Search code examples
pythonmachine-learningscikit-learnlogistic-regressionlasso-regression

Is there a parameter to set a penalty threshold in sklearn?


I am fitting an sklearn.linear_model.LogisticRegression model to my data with an L1 penalty as part of a feature selection process. It is my understanding that using penalty='l1' means that the optimization process will minimize a cost function subject to the sum of the absolute value of all coefficients being less than a given threshold (as explained here).

Is there a parameter to declare a threshold for the sum of the absolute value of the coefficients?

Here's my classifier:

clf = LogisticRegression(penalty='l1', dual=False, tol=0.01, C=1.0,
                         fit_intercept=True, intercept_scaling=1,
                         random_state=0, solver='saga', max_iter=500,
                         multi_class='auto', n_jobs=-1)

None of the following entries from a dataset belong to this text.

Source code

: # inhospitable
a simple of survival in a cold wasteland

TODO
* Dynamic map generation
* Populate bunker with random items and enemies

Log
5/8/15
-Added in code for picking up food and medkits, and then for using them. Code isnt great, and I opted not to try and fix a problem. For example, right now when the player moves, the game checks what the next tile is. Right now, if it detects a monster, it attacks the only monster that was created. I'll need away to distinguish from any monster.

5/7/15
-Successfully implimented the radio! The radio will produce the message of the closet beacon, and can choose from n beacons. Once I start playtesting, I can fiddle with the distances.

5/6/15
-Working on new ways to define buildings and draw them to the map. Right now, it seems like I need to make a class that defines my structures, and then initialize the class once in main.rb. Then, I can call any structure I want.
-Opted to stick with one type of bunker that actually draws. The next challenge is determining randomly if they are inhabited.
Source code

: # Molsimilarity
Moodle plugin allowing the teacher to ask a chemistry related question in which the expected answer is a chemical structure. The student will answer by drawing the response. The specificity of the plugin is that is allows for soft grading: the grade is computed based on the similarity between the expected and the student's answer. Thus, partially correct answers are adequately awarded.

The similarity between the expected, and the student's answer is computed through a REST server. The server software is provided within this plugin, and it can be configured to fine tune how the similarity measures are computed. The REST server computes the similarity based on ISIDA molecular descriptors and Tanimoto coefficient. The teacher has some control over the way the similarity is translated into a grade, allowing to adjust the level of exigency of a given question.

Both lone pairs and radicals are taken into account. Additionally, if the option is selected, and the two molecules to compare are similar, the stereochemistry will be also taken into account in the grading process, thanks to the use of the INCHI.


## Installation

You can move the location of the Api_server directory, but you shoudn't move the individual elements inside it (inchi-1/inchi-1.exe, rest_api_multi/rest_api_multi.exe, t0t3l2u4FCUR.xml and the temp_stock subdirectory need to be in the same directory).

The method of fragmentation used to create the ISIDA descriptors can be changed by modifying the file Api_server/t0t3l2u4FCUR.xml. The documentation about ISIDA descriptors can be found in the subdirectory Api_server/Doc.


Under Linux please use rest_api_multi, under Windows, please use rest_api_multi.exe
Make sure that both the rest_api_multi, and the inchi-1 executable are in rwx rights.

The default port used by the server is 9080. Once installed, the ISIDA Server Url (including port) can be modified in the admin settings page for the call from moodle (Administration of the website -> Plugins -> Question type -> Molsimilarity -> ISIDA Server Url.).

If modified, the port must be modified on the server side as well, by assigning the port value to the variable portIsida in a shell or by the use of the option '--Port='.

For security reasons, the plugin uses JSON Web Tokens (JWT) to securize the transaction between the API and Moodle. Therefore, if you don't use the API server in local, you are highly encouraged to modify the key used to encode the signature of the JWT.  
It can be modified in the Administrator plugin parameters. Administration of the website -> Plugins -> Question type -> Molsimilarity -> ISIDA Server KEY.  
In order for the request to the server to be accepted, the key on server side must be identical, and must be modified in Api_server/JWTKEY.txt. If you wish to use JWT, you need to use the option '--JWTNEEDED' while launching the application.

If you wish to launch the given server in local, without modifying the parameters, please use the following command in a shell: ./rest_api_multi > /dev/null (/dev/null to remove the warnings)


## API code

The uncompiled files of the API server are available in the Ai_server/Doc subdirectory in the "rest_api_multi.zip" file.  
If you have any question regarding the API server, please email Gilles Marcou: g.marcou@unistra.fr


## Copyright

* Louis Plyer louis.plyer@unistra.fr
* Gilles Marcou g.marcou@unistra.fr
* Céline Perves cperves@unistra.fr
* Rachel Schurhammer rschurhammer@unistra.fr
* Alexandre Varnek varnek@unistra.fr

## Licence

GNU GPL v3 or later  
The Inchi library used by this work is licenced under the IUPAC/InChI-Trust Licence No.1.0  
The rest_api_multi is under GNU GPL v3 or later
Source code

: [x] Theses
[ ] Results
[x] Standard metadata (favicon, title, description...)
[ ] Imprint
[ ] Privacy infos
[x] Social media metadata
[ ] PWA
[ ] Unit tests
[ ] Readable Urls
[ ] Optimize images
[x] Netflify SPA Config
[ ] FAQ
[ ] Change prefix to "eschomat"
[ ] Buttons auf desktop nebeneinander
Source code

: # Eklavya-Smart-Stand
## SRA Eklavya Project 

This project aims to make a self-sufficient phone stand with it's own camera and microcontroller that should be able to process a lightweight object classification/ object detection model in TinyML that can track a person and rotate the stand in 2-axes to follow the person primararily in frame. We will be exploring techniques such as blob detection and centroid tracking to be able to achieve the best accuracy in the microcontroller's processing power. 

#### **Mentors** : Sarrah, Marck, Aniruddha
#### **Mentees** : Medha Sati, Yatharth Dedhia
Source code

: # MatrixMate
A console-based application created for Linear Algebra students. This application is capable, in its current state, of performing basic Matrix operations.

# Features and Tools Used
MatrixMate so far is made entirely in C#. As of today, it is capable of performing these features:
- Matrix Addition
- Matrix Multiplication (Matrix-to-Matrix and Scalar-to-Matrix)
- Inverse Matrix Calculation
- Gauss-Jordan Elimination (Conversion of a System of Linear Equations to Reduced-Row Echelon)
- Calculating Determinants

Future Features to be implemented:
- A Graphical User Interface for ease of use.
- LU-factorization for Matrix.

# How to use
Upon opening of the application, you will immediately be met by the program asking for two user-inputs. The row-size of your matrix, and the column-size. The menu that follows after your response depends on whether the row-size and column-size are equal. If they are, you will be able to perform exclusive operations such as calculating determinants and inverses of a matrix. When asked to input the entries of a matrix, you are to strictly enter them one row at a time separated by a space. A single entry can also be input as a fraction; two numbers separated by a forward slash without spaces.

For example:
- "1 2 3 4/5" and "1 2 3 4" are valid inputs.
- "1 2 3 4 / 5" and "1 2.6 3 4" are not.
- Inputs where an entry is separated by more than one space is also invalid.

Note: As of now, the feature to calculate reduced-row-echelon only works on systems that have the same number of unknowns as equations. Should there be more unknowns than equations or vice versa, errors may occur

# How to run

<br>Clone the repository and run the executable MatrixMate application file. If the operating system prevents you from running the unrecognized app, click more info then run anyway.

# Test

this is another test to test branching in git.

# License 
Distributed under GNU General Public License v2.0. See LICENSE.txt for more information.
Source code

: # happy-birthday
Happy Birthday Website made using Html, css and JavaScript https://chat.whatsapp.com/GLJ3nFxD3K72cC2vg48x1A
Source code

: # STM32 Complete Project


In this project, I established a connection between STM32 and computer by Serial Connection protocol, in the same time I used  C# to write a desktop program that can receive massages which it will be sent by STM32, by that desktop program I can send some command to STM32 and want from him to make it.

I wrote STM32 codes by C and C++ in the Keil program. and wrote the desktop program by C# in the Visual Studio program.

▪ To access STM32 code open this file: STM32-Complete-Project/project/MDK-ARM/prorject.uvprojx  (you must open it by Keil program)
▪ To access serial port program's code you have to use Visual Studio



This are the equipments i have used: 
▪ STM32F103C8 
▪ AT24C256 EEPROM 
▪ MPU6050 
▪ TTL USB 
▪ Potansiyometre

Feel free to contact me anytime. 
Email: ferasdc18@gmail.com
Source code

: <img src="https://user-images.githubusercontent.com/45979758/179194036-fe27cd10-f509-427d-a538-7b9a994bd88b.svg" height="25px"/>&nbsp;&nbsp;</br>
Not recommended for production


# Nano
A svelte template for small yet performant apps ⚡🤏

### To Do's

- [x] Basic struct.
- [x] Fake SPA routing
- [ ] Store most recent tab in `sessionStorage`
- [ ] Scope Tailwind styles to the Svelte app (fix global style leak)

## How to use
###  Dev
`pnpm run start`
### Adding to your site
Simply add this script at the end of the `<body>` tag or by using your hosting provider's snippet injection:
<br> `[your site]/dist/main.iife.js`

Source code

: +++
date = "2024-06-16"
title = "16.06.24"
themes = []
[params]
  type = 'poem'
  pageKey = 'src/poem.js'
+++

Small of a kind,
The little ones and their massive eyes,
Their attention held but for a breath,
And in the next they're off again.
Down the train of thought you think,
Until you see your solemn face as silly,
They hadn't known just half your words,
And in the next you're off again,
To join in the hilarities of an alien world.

Perhaps none of the solver options optimize the problem with a threshold, but honestly, I am only familiar with the algorithm in its basic form, so I don't know if that's the case or not.


Solution

  • What you are looking for is the C parameter which is basically inverted lambda in the

    min: 1/n * ||y - X * beta||^2 + lambda * ||beta||

    equation from wiki (the link that you have provided).

    Decreasing C has the same effect as increasing lambda in the above equation (both, increasing lambda in the above equation and decreasing C in your code will lead to more regularization).

    tol is used as a stopping criterion for the optimization algorithm, not for regularization.